Dataset excerpts:

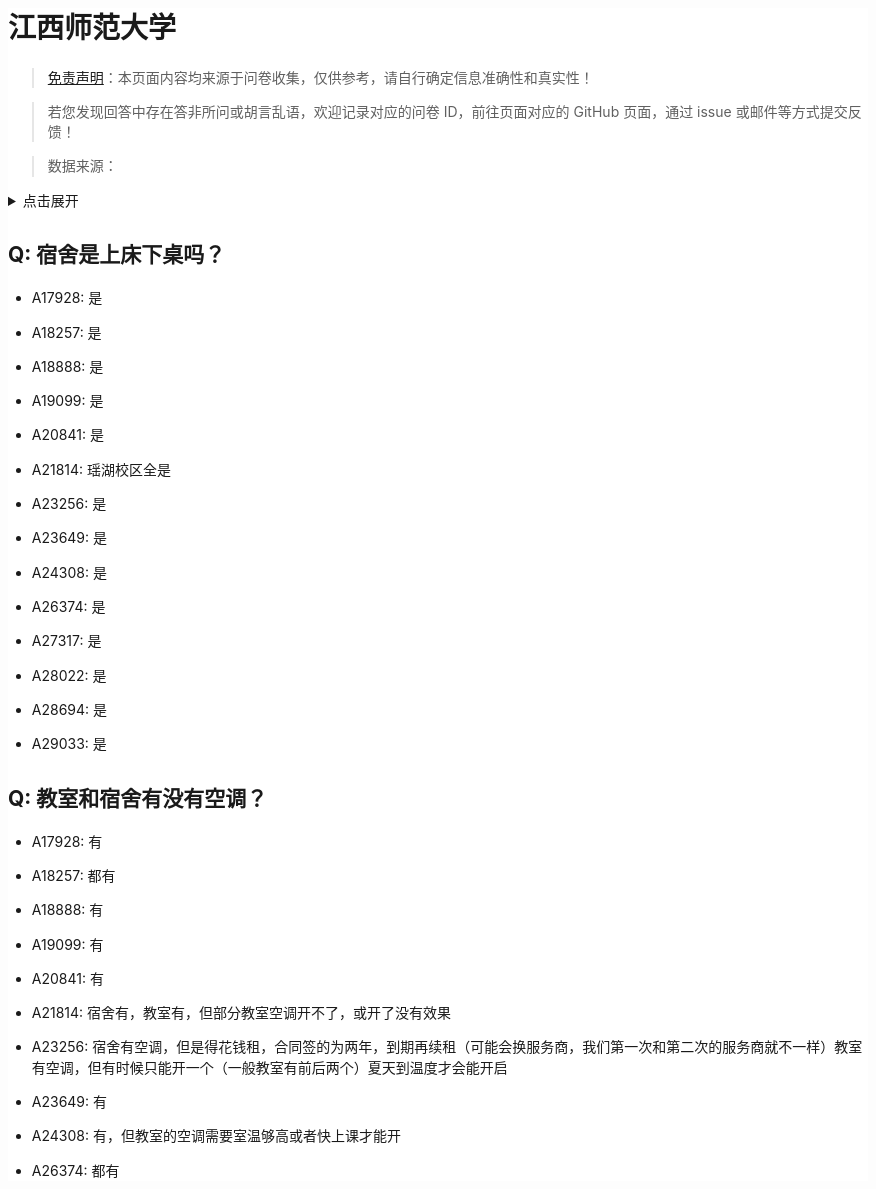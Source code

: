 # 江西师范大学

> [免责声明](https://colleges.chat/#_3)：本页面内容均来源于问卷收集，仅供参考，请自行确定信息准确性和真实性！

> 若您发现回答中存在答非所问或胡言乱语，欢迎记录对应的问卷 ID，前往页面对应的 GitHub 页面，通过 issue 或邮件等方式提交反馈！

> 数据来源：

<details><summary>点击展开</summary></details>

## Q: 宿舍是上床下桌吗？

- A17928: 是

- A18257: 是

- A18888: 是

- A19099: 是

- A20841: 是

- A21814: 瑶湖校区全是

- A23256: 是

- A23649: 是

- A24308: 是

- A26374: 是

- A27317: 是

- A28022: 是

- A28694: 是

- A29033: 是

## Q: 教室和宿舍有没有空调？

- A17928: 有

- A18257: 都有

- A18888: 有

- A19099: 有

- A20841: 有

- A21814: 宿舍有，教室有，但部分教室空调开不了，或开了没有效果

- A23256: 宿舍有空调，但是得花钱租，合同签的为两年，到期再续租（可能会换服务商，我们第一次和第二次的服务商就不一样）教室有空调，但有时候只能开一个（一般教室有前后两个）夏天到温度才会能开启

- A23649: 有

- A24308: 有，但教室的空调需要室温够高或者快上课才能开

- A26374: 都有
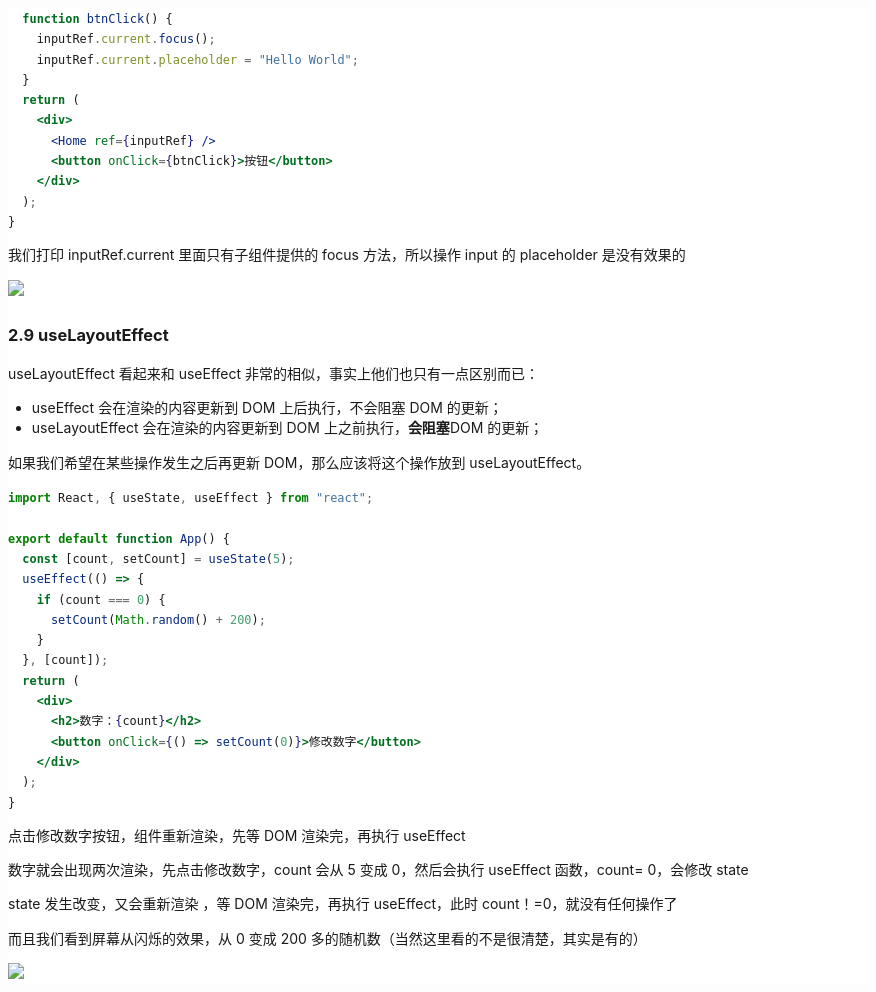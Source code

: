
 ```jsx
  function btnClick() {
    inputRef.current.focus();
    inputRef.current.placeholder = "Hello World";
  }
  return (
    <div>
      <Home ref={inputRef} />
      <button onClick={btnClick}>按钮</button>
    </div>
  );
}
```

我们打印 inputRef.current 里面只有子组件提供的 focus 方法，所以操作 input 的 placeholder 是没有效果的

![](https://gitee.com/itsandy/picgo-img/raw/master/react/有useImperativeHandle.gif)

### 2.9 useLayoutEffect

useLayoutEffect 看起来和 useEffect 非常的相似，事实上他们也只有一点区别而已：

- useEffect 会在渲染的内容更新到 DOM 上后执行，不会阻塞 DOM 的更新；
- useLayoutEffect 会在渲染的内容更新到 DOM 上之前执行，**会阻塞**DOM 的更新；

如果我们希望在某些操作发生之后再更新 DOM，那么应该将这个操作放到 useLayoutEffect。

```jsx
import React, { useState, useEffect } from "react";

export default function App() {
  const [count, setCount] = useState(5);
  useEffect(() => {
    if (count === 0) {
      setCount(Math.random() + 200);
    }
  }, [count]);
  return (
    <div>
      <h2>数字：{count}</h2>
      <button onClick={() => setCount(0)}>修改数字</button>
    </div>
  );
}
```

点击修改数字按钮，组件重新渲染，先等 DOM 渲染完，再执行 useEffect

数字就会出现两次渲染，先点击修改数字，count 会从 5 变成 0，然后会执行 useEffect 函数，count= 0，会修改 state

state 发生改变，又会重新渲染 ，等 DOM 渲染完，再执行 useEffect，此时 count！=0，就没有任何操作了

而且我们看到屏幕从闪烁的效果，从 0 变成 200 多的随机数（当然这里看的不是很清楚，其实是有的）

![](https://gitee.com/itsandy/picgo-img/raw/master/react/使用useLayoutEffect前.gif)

Task to complete: Everything above from the line that has "- A20841: 有" down to the line that has "我们打印 inputRef.current 里面只有子组件提供的" should be output exactly, with both of those lines included. Leave the pictures behind.

Answer for the task:
- A20841: 有

- A21814: 宿舍有，教室有，但部分教室空调开不了，或开了没有效果

- A23256: 宿舍有空调，但是得花钱租，合同签的为两年，到期再续租（可能会换服务商，我们第一次和第二次的服务商就不一样）教室有空调，但有时候只能开一个（一般教室有前后两个）夏天到温度才会能开启

- A23649: 有

- A24308: 有，但教室的空调需要室温够高或者快上课才能开

- A26374: 都有
Source code

:
 ```jsx
  function btnClick() {
    inputRef.current.focus();
    inputRef.current.placeholder = "Hello World";
  }
  return (
    <div>
      <Home ref={inputRef} />
      <button onClick={btnClick}>按钮</button>
    </div>
  );
}
```

我们打印 inputRef.current 里面只有子组件提供的 focus 方法，所以操作 input 的 placeholder 是没有效果的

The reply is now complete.